(Saved entries)
○ ○ ○ ○ ○

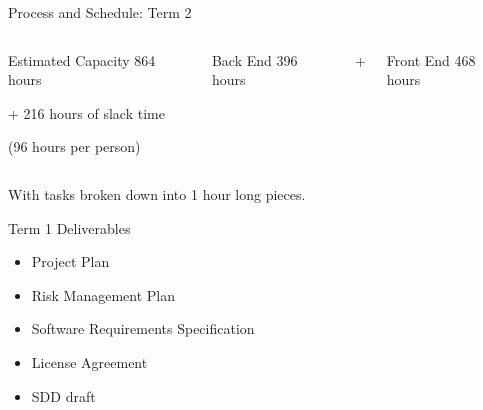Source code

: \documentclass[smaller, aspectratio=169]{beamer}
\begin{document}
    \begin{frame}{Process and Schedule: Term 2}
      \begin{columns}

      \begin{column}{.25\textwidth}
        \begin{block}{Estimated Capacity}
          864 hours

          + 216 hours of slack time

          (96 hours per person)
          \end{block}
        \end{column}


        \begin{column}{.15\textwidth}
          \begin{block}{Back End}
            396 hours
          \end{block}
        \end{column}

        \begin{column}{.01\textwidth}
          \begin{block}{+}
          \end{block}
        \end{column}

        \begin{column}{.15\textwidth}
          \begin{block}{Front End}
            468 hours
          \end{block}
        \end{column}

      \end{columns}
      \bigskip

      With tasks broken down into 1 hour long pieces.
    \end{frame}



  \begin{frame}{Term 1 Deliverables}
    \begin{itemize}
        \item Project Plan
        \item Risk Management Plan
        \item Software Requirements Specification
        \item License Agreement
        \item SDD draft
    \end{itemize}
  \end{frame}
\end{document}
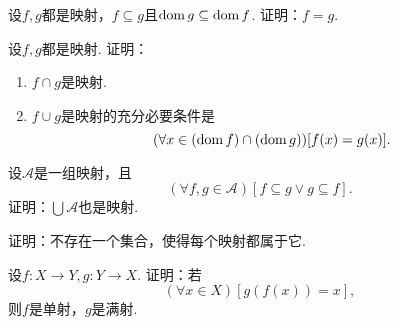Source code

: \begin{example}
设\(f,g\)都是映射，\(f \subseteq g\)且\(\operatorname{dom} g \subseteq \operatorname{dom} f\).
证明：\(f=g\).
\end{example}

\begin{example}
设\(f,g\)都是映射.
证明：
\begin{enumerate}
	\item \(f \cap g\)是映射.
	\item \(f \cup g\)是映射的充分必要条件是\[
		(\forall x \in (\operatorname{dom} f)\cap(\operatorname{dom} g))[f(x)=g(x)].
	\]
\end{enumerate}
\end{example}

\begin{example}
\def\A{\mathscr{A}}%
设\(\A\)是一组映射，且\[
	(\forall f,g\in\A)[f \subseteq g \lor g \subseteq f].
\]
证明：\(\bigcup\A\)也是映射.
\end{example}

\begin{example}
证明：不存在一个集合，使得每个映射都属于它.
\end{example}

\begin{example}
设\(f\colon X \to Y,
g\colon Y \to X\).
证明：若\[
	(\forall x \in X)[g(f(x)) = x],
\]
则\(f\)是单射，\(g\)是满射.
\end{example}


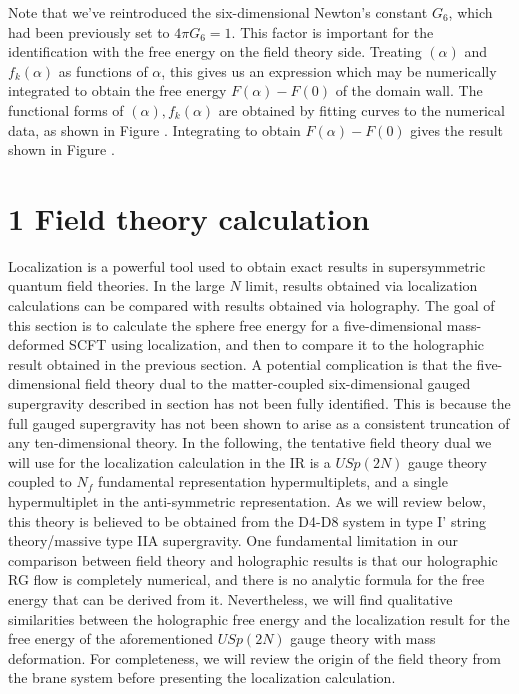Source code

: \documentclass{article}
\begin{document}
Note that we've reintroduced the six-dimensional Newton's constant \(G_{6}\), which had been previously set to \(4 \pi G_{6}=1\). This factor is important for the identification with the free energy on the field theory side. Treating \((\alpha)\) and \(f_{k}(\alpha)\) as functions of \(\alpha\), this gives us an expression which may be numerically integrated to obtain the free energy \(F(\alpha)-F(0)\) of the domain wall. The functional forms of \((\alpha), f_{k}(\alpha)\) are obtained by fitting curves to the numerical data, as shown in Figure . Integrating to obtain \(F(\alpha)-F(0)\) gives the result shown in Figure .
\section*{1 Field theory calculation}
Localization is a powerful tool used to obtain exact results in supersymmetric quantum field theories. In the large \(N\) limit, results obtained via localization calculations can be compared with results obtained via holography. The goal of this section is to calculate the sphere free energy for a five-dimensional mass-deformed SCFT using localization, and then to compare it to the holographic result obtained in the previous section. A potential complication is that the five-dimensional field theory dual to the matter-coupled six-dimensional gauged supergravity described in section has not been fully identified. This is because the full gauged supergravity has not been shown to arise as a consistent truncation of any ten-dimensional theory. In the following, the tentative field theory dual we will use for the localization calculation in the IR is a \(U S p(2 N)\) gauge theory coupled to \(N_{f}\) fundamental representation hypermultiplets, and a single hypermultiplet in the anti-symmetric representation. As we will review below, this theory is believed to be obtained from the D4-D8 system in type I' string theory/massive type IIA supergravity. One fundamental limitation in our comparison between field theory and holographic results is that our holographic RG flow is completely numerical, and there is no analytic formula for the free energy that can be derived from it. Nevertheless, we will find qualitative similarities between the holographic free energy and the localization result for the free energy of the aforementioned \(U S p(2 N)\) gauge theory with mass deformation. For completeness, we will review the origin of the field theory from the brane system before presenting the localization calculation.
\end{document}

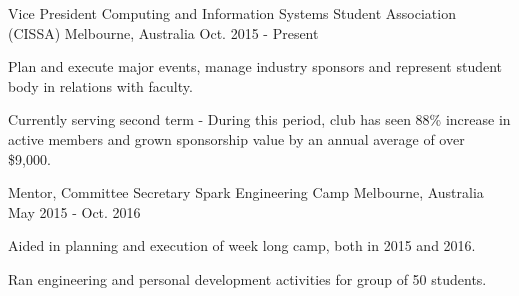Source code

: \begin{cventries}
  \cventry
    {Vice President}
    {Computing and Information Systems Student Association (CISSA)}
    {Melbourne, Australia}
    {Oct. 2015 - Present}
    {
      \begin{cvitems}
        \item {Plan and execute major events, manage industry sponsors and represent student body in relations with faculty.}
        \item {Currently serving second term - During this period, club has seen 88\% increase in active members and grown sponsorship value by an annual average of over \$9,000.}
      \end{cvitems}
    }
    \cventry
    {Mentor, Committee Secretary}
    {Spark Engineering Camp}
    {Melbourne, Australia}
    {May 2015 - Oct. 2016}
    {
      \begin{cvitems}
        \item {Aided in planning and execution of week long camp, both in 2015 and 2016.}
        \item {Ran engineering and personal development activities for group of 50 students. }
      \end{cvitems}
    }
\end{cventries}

○ ○ ○ ○ ○

● **Problem statement**
Retype the records exactly, but skip the pictures.

● **Your solution**
Source code

: \documentclass[smaller, aspectratio=169]{beamer}
\begin{document}
    \begin{frame}{Process and Schedule: Term 2}
      \begin{columns}

      \begin{column}{.25\textwidth}
        \begin{block}{Estimated Capacity}
          864 hours

          + 216 hours of slack time

          (96 hours per person)
          \end{block}
        \end{column}


        \begin{column}{.15\textwidth}
          \begin{block}{Back End}
            396 hours
          \end{block}
        \end{column}

        \begin{column}{.01\textwidth}
          \begin{block}{+}
          \end{block}
        \end{column}

        \begin{column}{.15\textwidth}
          \begin{block}{Front End}
            468 hours
          \end{block}
        \end{column}

      \end{columns}
      \bigskip

      With tasks broken down into 1 hour long pieces.
    \end{frame}



  \begin{frame}{Term 1 Deliverables}
    \begin{itemize}
        \item Project Plan
        \item Risk Management Plan
        \item Software Requirements Specification
        \item License Agreement
        \item SDD draft
    \end{itemize}
  \end{frame}
\end{document}
Source code

: \begin{example}
设\(f,g\)都是映射，\(f \subseteq g\)且\(\operatorname{dom} g \subseteq \operatorname{dom} f\).
证明：\(f=g\).
\end{example}

\begin{example}
设\(f,g\)都是映射.
证明：
\begin{enumerate}
	\item \(f \cap g\)是映射.
	\item \(f \cup g\)是映射的充分必要条件是\[
		(\forall x \in (\operatorname{dom} f)\cap(\operatorname{dom} g))[f(x)=g(x)].
	\]
\end{enumerate}
\end{example}

\begin{example}
\def\A{\mathscr{A}}%
设\(\A\)是一组映射，且\[
	(\forall f,g\in\A)[f \subseteq g \lor g \subseteq f].
\]
证明：\(\bigcup\A\)也是映射.
\end{example}

\begin{example}
证明：不存在一个集合，使得每个映射都属于它.
\end{example}

\begin{example}
设\(f\colon X \to Y,
g\colon Y \to X\).
证明：若\[
	(\forall x \in X)[g(f(x)) = x],
\]
则\(f\)是单射，\(g\)是满射.
\end{example}


Source code

: \documentclass{article}
\begin{document}
Note that we've reintroduced the six-dimensional Newton's constant \(G_{6}\), which had been previously set to \(4 \pi G_{6}=1\). This factor is important for the identification with the free energy on the field theory side. Treating \((\alpha)\) and \(f_{k}(\alpha)\) as functions of \(\alpha\), this gives us an expression which may be numerically integrated to obtain the free energy \(F(\alpha)-F(0)\) of the domain wall. The functional forms of \((\alpha), f_{k}(\alpha)\) are obtained by fitting curves to the numerical data, as shown in Figure . Integrating to obtain \(F(\alpha)-F(0)\) gives the result shown in Figure .
\section*{1 Field theory calculation}
Localization is a powerful tool used to obtain exact results in supersymmetric quantum field theories. In the large \(N\) limit, results obtained via localization calculations can be compared with results obtained via holography. The goal of this section is to calculate the sphere free energy for a five-dimensional mass-deformed SCFT using localization, and then to compare it to the holographic result obtained in the previous section. A potential complication is that the five-dimensional field theory dual to the matter-coupled six-dimensional gauged supergravity described in section has not been fully identified. This is because the full gauged supergravity has not been shown to arise as a consistent truncation of any ten-dimensional theory. In the following, the tentative field theory dual we will use for the localization calculation in the IR is a \(U S p(2 N)\) gauge theory coupled to \(N_{f}\) fundamental representation hypermultiplets, and a single hypermultiplet in the anti-symmetric representation. As we will review below, this theory is believed to be obtained from the D4-D8 system in type I' string theory/massive type IIA supergravity. One fundamental limitation in our comparison between field theory and holographic results is that our holographic RG flow is completely numerical, and there is no analytic formula for the free energy that can be derived from it. Nevertheless, we will find qualitative similarities between the holographic free energy and the localization result for the free energy of the aforementioned \(U S p(2 N)\) gauge theory with mass deformation. For completeness, we will review the origin of the field theory from the brane system before presenting the localization calculation.
\end{document}

Source code

: \begin{cventries}
  \cventry
    {Vice President}
    {Computing and Information Systems Student Association (CISSA)}
    {Melbourne, Australia}
    {Oct. 2015 - Present}
    {
      \begin{cvitems}
        \item {Plan and execute major events, manage industry sponsors and represent student body in relations with faculty.}
        \item {Currently serving second term - During this period, club has seen 88\% increase in active members and grown sponsorship value by an annual average of over \$9,000.}
      \end{cvitems}
    }
    \cventry
    {Mentor, Committee Secretary}
    {Spark Engineering Camp}
    {Melbourne, Australia}
    {May 2015 - Oct. 2016}
    {
      \begin{cvitems}
        \item {Aided in planning and execution of week long camp, both in 2015 and 2016.}
        \item {Ran engineering and personal development activities for group of 50 students. }
      \end{cvitems}
    }
\end{cventries}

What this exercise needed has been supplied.